Photos by KENT PORTER / The Press Democrat

Gordon Swenson bought his first two sheep when he was in fourth grade and learned the hard way how to care for their wool.

“We tried to find a sheep shearer and couldn’t,” Swenson remembers. “My dad tried to shear them and threw his back out, so I started to teach myself.” He laughs. “I had no idea how. I’d never seen anyone do it.”

Over the years, the 71-year-old Petaluma native has revised his method, but it remains uniquely his.

“I’m the only two-handed sheep shearer,” he said. “I do half with one hand and half with the other. It’s the damnedest thing to watch, but . . . I took a lot of pride in how clean and nice I sheared a sheep.”

That skill has done him well over the years, earning him a cameo in a TV miniseries and this year taking him to the World Series of sheep shearing in New Zealand. But most of all, it has provided him with the means to an end.

After he had mastered the challenge, Swenson realized the skill was a money-maker.

“I had a bicycle and I’d put the shearing machine in the basket, and away I went,” he said. He charged $5.50 a head shearing two here, three there, “good money for a kid.”

While he likes sheep well enough, Swenson said, he doesn’t like to shear them. What he did like was the money, because he knew he wanted to buy a farm.

Between what he earned shearing and what he later made in construction, by the time he was 26 he had that farm, out at the eastern end of the Two Rock Valley.

“I love being a farmer and raising sheep,” he said.

Gordon Swenson's 71-year-old hands.

Gordon Swenson’s 71-year-old hands.

Swenson and his wife, Marcia, agree that shearing has opened unexpected windows.
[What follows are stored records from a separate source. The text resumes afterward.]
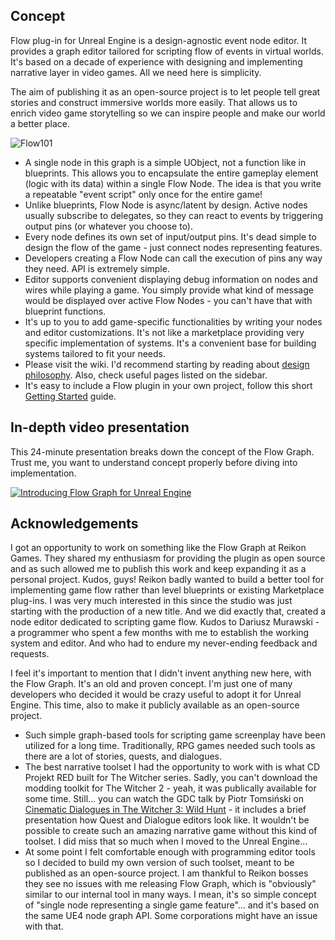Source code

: ## Concept
Flow plug-in for Unreal Engine is a design-agnostic event node editor. It provides a graph editor tailored for scripting flow of events in virtual worlds. It's based on a decade of experience with designing and implementing narrative layer in video games. All we need here is simplicity.

The aim of publishing it as an open-source project is to let people tell great stories and construct immersive worlds more easily. That allows us to enrich video game storytelling so we can inspire people and make our world a better place.

![Flow101](https://user-images.githubusercontent.com/5065057/103543817-6d924080-4e9f-11eb-87d9-15ab092c3875.png)

* A single node in this graph is a simple UObject, not a function like in blueprints. This allows you to encapsulate the entire gameplay element (logic with its data) within a single Flow Node. The idea is that you write a repeatable "event script" only once for the entire game!
* Unlike blueprints, Flow Node is async/latent by design. Active nodes usually subscribe to delegates, so they can react to events by triggering output pins (or whatever you choose to).
* Every node defines its own set of input/output pins. It's dead simple to design the flow of the game - just connect nodes representing features.
* Developers creating a Flow Node can call the execution of pins any way they need. API is extremely simple.
* Editor supports convenient displaying debug information on nodes and wires while playing a game. You simply provide what kind of message would be displayed over active Flow Nodes - you can't have that with blueprint functions.
* It's up to you to add game-specific functionalities by writing your nodes and editor customizations. It's not like a marketplace providing very specific implementation of systems. It's a convenient base for building systems tailored to fit your needs.
* Please visit the wiki. I'd recommend starting by reading about [design philosophy](https://github.com/MothCocoon/FlowGraph/wiki). Also, check useful pages listed on the sidebar.
* It's easy to include a Flow plugin in your own project, follow this short [Getting Started](https://github.com/MothCocoon/FlowGraph/wiki/Getting-Started) guide.

## In-depth video presentation
This 24-minute presentation breaks down the concept of the Flow Graph. Trust me, you want to understand concept properly before diving into implementation.

[![Introducing Flow Graph for Unreal Engine](https://img.youtube.com/vi/BAqhccgKx_k/0.jpg)](https://www.youtube.com/watch?v=BAqhccgKx_k)

## Acknowledgements
I got an opportunity to work on something like the Flow Graph at Reikon Games. They shared my enthusiasm for providing the plugin as open source and as such allowed me to publish this work and keep expanding it as a personal project. Kudos, guys!
Reikon badly wanted to build a better tool for implementing game flow rather than level blueprints or existing Marketplace plug-ins. I was very much interested in this since the studio was just starting with the production of a new title. And we did exactly that, created a node editor dedicated to scripting game flow. Kudos to Dariusz Murawski - a programmer who spent a few months with me to establish the working system and editor. And who had to endure my never-ending feedback and requests.

I feel it's important to mention that I didn't invent anything new here, with the Flow Graph. It's an old and proven concept. I'm just one of many developers who decided it would be crazy useful to adopt it for Unreal Engine. This time, also to make it publicly available as an open-source project.
* Such simple graph-based tools for scripting game screenplay have been utilized for a long time. Traditionally, RPG games needed such tools as there are a lot of stories, quests, and dialogues.
* The best narrative toolset I had the opportunity to work with is what CD Projekt RED built for The Witcher series. Sadly, you can't download the modding toolkit for The Witcher 2 - yeah, it was publically available for some time. Still... you can watch the GDC talk by Piotr Tomsiński on [Cinematic Dialogues in The Witcher 3: Wild Hunt](https://www.youtube.com/watch?v=chf3REzAjgI) - it includes a brief presentation how Quest and Dialogue editors look like. It wouldn't be possible to create such an amazing narrative game without this kind of toolset. I did miss that so much when I moved to the Unreal Engine...
* At some point I felt comfortable enough with programming editor tools so I decided to build my own version of such toolset, meant to be published as an open-source project. I am thankful to Reikon bosses they see no issues with me releasing Flow Graph, which is "obviously" similar to our internal tool in many ways. I mean, it's so simple concept of "single node representing a single game feature"... and it's based on the same UE4 node graph API. Some corporations might have an issue with that.
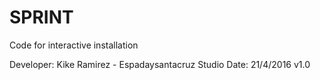 # SPRINT
Code for interactive installation

Developer: Kike Ramirez - Espadaysantacruz Studio
Date: 21/4/2016
v1.0
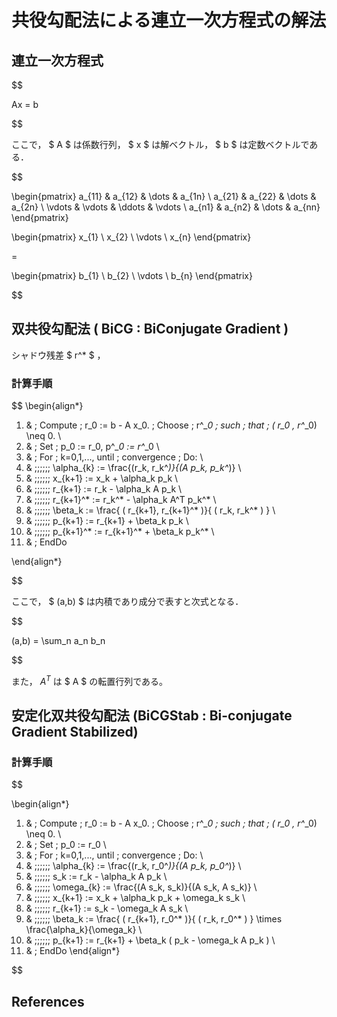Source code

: # 共役勾配法による連立一次方程式の解法


## 連立一次方程式

$$

Ax = b

$$

ここで， $ A $ は係数行列， $ x $ は解ベクトル， $ b $ は定数ベクトルである．

$$

\begin{pmatrix} 
    a_{11} & a_{12} & \dots  & a_{1n} \\
    a_{21} & a_{22} & \dots  & a_{2n} \\
    \vdots & \vdots & \ddots & \vdots \\
    a_{n1} & a_{n2} & \dots  & a_{nn}
\end{pmatrix}

\begin{pmatrix} 
    x_{1} \\
    x_{2} \\
    \vdots \\
    x_{n}
\end{pmatrix}

=

\begin{pmatrix} 
    b_{1} \\
    b_{2} \\
    \vdots \\
    b_{n}
\end{pmatrix}

$$


## 双共役勾配法 ( BiCG : BiConjugate Gradient )


シャドウ残差 $ r^* $ ，


### 計算手順


$$
\begin{align*}
1. & \; Compute \; r_0 := b - A x_0. \; Choose \; r^*_0 \; such \; that \; ( r_0 , r^*_0) \neq 0.
\\
2. & \; Set \; p_0 := r_0, p^*_0 := r^*_0
\\
3. & \; For \; k=0,1,..., until \; convergence \; Do:
\\
4. & \;\;\;\;\;\; \alpha_{k} := \frac{(r_k, r_k^*)}{(A p_k, p_k^*)}
\\
5. & \;\;\;\;\;\; x_{k+1} := x_k + \alpha_k p_k
\\
6. & \;\;\;\;\;\; r_{k+1} := r_k - \alpha_k A p_k
\\
7. & \;\;\;\;\;\; r_{k+1}^* := r_k^* - \alpha_k A^T p_k^*
\\
8. & \;\;\;\;\;\; \beta_k := \frac{ ( r_{k+1}, r_{k+1}^* )}{ ( r_k, r_k^* ) }
\\
9. & \;\;\;\;\;\; p_{k+1} := r_{k+1} + \beta_k p_k
\\
10. & \;\;\;\;\;\; p_{k+1}^* := r_{k+1}^* + \beta_k p_k^*
\\
11. & \; EndDo

\end{align*}

$$

ここで， $ (a,b) $ は内積であり成分で表すと次式となる．

$$

(a,b) = \sum_n a_n b_n

$$

また， $A^T$ は $ A $ の転置行列である。



## 安定化双共役勾配法 (BiCGStab : Bi-conjugate Gradient Stabilized)

### 計算手順

$$

\begin{align*}
1. & \; Compute \; r_0 := b - A x_0. \; Choose \; r^*_0 \; such \; that \; ( r_0 , r^*_0) \neq 0.
\\
2. & \; Set \; p_0 := r_0
\\
3. & \; For \; k=0,1,..., until \; convergence \; Do:
\\
4. & \;\;\;\;\;\; \alpha_{k} := \frac{(r_k, r_0^*)}{(A p_k, p_0^*)}
\\
5. & \;\;\;\;\;\; s_k := r_k - \alpha_k A p_k
\\
6. & \;\;\;\;\;\; \omega_{k} := \frac{(A s_k, s_k)}{(A s_k, A s_k)}
\\
7. & \;\;\;\;\;\; x_{k+1} := x_k + \alpha_k p_k + \omega_k s_k
\\
8. & \;\;\;\;\;\; r_{k+1} := s_k - \omega_k A s_k
\\
9. & \;\;\;\;\;\; \beta_k := \frac{ ( r_{k+1}, r_0^* )}{ ( r_k, r_0^* ) } \times \frac{\alpha_k}{\omega_k}
\\
10. & \;\;\;\;\;\; p_{k+1} := r_{k+1} + \beta_k ( p_k - \omega_k A p_k )
\\
11. & \; EndDo
\end{align*}

$$



## References

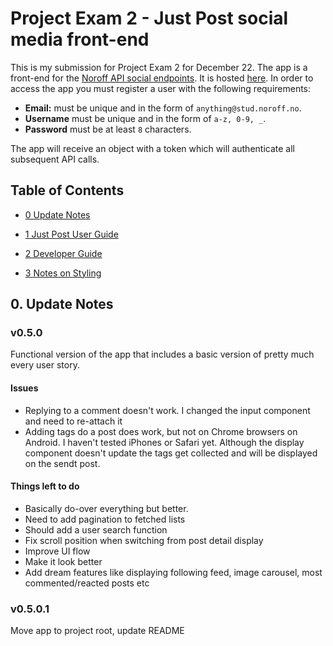 # Project Exam 2 - Just Post social media front-end

This is my submission for Project Exam 2 for December 22. The app is a front-end for the [Noroff API social endpoints](https://noroff-api-docs.netlify.app/). It is hosted [here](here).
In order to access the app you must register a user with the following requirements:

- **Email:** must be unique and in the form of `anything@stud.noroff.no`.
- **Username** must be unique and in the form of `a-z, 0-9, _`.
- **Password** must be at least `8` characters.

The app will receive an object with a token which will authenticate all subsequent API calls.

## Table of Contents

- [0 Update Notes](#0)

- [1 Just Post User Guide](#1)

- [2 Developer Guide](#2)

- [3 Notes on Styling](#3)

## <a name="#0">0. Update Notes</a>

### v0.5.0

Functional version of the app that includes a basic version of pretty much every user story.

#### Issues

- Replying to a comment doesn't work. I changed the input component and need to re-attach it
- Adding tags do a post does work, but not on Chrome browsers on Android. I haven't tested iPhones or Safari yet. Although the display component doesn't update the tags get collected and will be displayed on the sendt post.

#### Things left to do

- Basically do-over everything but better.
- Need to add pagination to fetched lists
- Should add a user search function
- Fix scroll position when switching from post detail display
- Improve UI flow
- Make it look better
- Add dream features like displaying following feed, image carousel, most commented/reacted posts etc

### v0.5.0.1

Move app to project root, update README
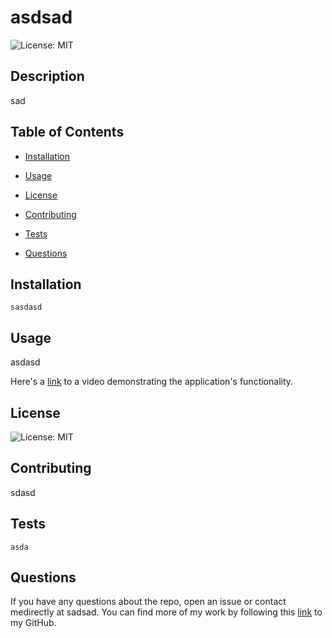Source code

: # asdsad
![License: MIT](https://img.shields.io/badge/License-MIT-yellow.svg)
## Description
sad
## Table of Contents
* [Installation](#installation)

* [Usage](#usage)
* [License](#license)
* [Contributing](#contributing)
* [Tests](#tests)
* [Questions](#questions)

## Installation
    sasdasd

## Usage
asdasd

Here's a [link](./utils/project-recording.mov) to a video demonstrating the application's functionality.

## License
![License: MIT](https://img.shields.io/badge/License-MIT-yellow.svg)

## Contributing
sdasd

## Tests
    asda

## Questions
If you have any questions about the repo, open an issue or contact medirectly at sadsad. You can find more of my work by following this [link](https://github.com/asdad) to my GitHub.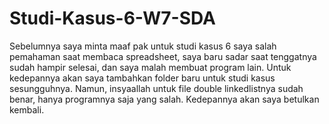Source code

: # Studi-Kasus-6-W7-SDA

Sebelumnya saya minta maaf pak untuk studi kasus 6 saya salah pemahaman saat membaca spreadsheet, saya baru sadar saat tenggatnya sudah hampir selesai, dan saya malah membuat program lain. Untuk kedepannya akan saya tambahkan folder baru untuk studi kasus sesungguhnya. Namun, insyaallah untuk file double linkedlistnya sudah benar, hanya programnya saja yang salah. Kedepannya akan saya betulkan kembali.
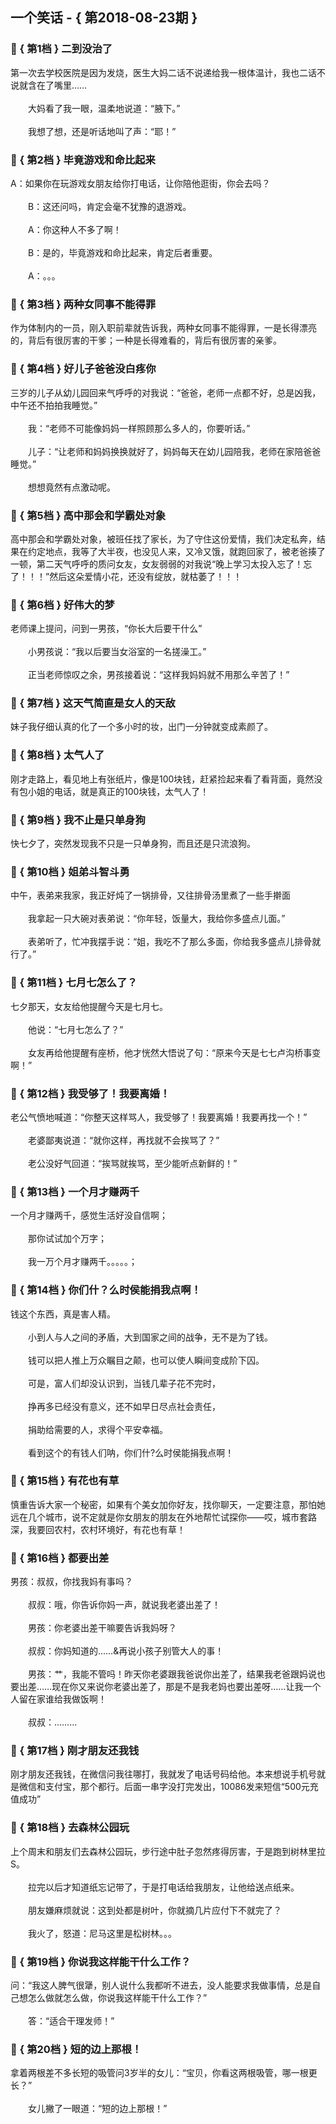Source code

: ## 一个笑话 - { 第2018-08-23期 }
</hr>

### :jack_o_lantern: { 第1档 } 二到没治了
第一次去学校医院是因为发烧，医生大妈二话不说递给我一根体温计，我也二话不说就含在了嘴里……<br/><br/>　　大妈看了我一眼，温柔地说道：“腋下。”<br/><br/>　　我想了想，还是听话地叫了声：“耶！”


### :jack_o_lantern: { 第2档 } 毕竟游戏和命比起来
A：如果你在玩游戏女朋友给你打电话，让你陪他逛街，你会去吗？<br/><br/>　　B：这还问吗，肯定会毫不犹豫的退游戏。<br/><br/>　　A：你这种人不多了啊！<br/><br/>　　B：是的，毕竟游戏和命比起来，肯定后者重要。<br/><br/>　　A：。。。


### :jack_o_lantern: { 第3档 } 两种女同事不能得罪
作为体制内的一员，刚入职前辈就告诉我，两种女同事不能得罪，一是长得漂亮的，背后有很厉害的干爹；一种是长得难看的，背后有很厉害的亲爹。


### :jack_o_lantern: { 第4档 } 好儿子爸爸没白疼你
三岁的儿子从幼儿园回来气呼呼的对我说：“爸爸，老师一点都不好，总是凶我，中午还不拍拍我睡觉。”<br/><br/>　　我：“老师不可能像妈妈一样照顾那么多人的，你要听话。”<br/><br/>　　儿子：“让老师和妈妈换换就好了，妈妈每天在幼儿园陪我，老师在家陪爸爸睡觉。”<br/><br/>　　想想竟然有点激动呢。


### :jack_o_lantern: { 第5档 } 高中那会和学霸处对象
高中那会和学霸处对象，被班任找了家长，为了守住这份爱情，我们决定私奔，结果在约定地点，我等了大半夜，也没见人来，又冷又饿，就跑回家了，被老爸揍了一顿，第二天气呼呼的质问女友，女友弱弱的对我说“晚上学习太投入忘了！忘了！！！”然后这朵爱情小花，还没有绽放，就枯萎了！！！


### :jack_o_lantern: { 第6档 } 好伟大的梦
老师课上提问，问到一男孩，“你长大后要干什么”<br/><br/>　　小男孩说：“我以后要当女浴室的一名搓澡工。”<br/><br/>　　正当老师惊叹之余，男孩接着说：“这样我妈妈就不用那么辛苦了！”


### :jack_o_lantern: { 第7档 } 这天气简直是女人的天敌
妹子我仔细认真的化了一个多小时的妆，出门一分钟就变成素颜了。


### :jack_o_lantern: { 第8档 } 太气人了
刚才走路上，看见地上有张纸片，像是100块钱，赶紧捡起来看了看背面，竟然没有包小姐的电话，就是真正的100块钱，太气人了！


### :jack_o_lantern: { 第9档 } 我不止是只单身狗
快七夕了，突然发现我不只是一只单身狗，而且还是只流浪狗。


### :jack_o_lantern: { 第10档 } 姐弟斗智斗勇
中午，表弟来我家，我正好炖了一锅排骨，又往排骨汤里煮了一些手擀面<br/><br/>　　我拿起一只大碗对表弟说：“你年轻，饭量大，我给你多盛点儿面。”<br/><br/>　　表弟听了，忙冲我摆手说：“姐，我吃不了那么多面，你给我多盛点儿排骨就行了。”


### :jack_o_lantern: { 第11档 } 七月七怎么了？
七夕那天，女友给他提醒今天是七月七。<br/><br/>　　他说：“七月七怎么了？”<br/><br/>　　女友再给他提醒有座桥，他才恍然大悟说了句：“原来今天是七七卢沟桥事变啊！”


### :jack_o_lantern: { 第12档 } 我受够了！我要离婚！
老公气愤地喊道：“你整天这样骂人，我受够了！我要离婚！我要再找一个！”<br/><br/>　　老婆鄙夷说道：“就你这样，再找就不会挨骂了？”<br/><br/>　　老公没好气回道：“挨骂就挨骂，至少能听点新鲜的！”


### :jack_o_lantern: { 第13档 } 一个月才赚两千
一个月才赚两千，感觉生活好没自信啊；<br/><br/>　　那你试试加个万字；<br/><br/>　　我一万个月才赚两千。。。。。；


### :jack_o_lantern: { 第14档 } 你们什？么时侯能捐我点啊！
钱这个东西，真是害人精。<br/><br/>　　小到人与人之间的矛盾，大到国家之间的战争，无不是为了钱。<br/><br/>　　钱可以把人推上万众瞩目之颠，也可以使人瞬间变成阶下囚。<br/><br/>　　可是，富人们却没认识到，当钱几辈子花不完时，<br/><br/>　　挣再多已经没有意义，还不如早日尽点社会责任，<br/><br/>　　捐助给需要的人，求得个平安幸福。<br/><br/>　　看到这个的有钱人们呐，你们什?么时侯能捐我点啊！


### :jack_o_lantern: { 第15档 } 有花也有草
慎重告诉大家一个秘密，如果有个美女加你好友，找你聊天，一定要注意，那怕她远在几个城市，说不定就是你女朋友的朋友在外地帮忙试探你——哎，城市套路深，我要回农村，农村环境好，有花也有草！


### :jack_o_lantern: { 第16档 } 都要出差
男孩：叔叔，你找我妈有事吗？<br/><br/>　　叔叔：哦，你告诉你妈一声，就说我老婆出差了！<br/><br/>　　男孩：你老婆出差干嘛要告诉我妈呀？<br/><br/>　　叔叔：你妈知道的……&再说小孩子别管大人的事！<br/><br/>　　男孩：艹，我能不管吗！昨天你老婆跟我爸说你出差了，结果我老爸跟妈说也要出差……现在你又来说你老婆出差了，那是不是我老妈也要出差呀……让我一个人留在家谁给我做饭啊！<br/><br/>　　叔叔：………


### :jack_o_lantern: { 第17档 } 刚才朋友还我钱
刚才朋友还我钱，在微信问我往哪打，我就发了电话号码给他。本来想说手机号就是微信和支付宝，那个都行。后面一串字没打完发出，10086发来短信“500元充值成功”


### :jack_o_lantern: { 第18档 } 去森林公园玩
上个周末和朋友们去森林公园玩，步行途中肚子忽然疼得厉害，于是跑到树林里拉S。<br/><br/>　　拉完以后才知道纸忘记带了，于是打电话给我朋友，让他给送点纸来。<br/><br/>　　朋友嫌麻烦就说：这到处都是树叶，你就摘几片应付下不就完了？<br/><br/>　　我火了，怒道：尼马这里是松树林。。。


### :jack_o_lantern: { 第19档 } 你说我这样能干什么工作？
问：“我这人脾气很犟，别人说什么我都听不进去，没人能要求我做事情，总是自己想怎么做就怎么做，你说我这样能干什么工作？”<br/><br/>　　答：“适合干理发师！”


### :jack_o_lantern: { 第20档 } 短的边上那根！
拿着两根差不多长短的吸管问3岁半的女儿：“宝贝，你看这两根吸管，哪一根更长？”<br/><br/>　　女儿撇了一眼道：“短的边上那根！”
One of the most surprising was a 1983 call from a film producer. “He wanted Gordy to come and shear sheep in ‘The Thorn Birds,’” Marcia Swenson said. “They heard he was one of the best at the time.”

Swenson and three other local shearers were flown to Simi Valley, which doubled as Australia for the TV miniseries starring Richard Chamberlain and Rachel Ward. They stayed about a week, got paid for their time and, says Marcia, “all the local shearers are visible in the movie, Gordy especially.”

Another dream, this one occupying a large space on Swenson’s bucket list, was a trip to New Zealand for the Golden Shears competition, the most prestigious championships in the world of sheep shearing. Swenson learned about it more than 30 years ago.

“I was told it was the best competition in the world,” Swenson said in an interview for the competition newsletter. “You want to do it more than anything, but you never seem to get there.”

This year, he and Marcia finally went. “Being here,” he said in the interview, “is the biggest thing that has ever happened in my life.”

Swenson had planned to compete in the Senior division, not knowing that “senior” has a different meaning in New Zealand. Rather than over 65 years old, it means the most competent, skilled shearers: men with the maximum arm, leg and back strength.

Shearing is back-breaking labor, Swenson said, demonstrating how a sheep must be held between the shearers’ legs. By the time they reach 30, “that’s old,” he said.

A certain style is required to shear sheep efficiently.

A certain style is required to shear sheep efficiently.

Event management folks suggested he enter in the Veterans division, which is held every other year; but rather than returning next year, the Swensons just watched and enjoyed the week-long competition, then vacationed for a few more weeks before returning to Petaluma.

“We visited friends who shear sheep,” Marcia said, “so Gordy was able to keep his hands in, so to speak.”

Though well-used and tired now, Swenson said his hands and back have been good friends. They’ve helped him achieve his “little farm.”

“Not many people can say they’ve lived their dream, but I can,” he said. “This is what I wanted, and I got it by working hard, and shearing was a big part of it. I enjoy working on this place. It never gets old.

“It’s the best friend I ever had. It has never let me down.”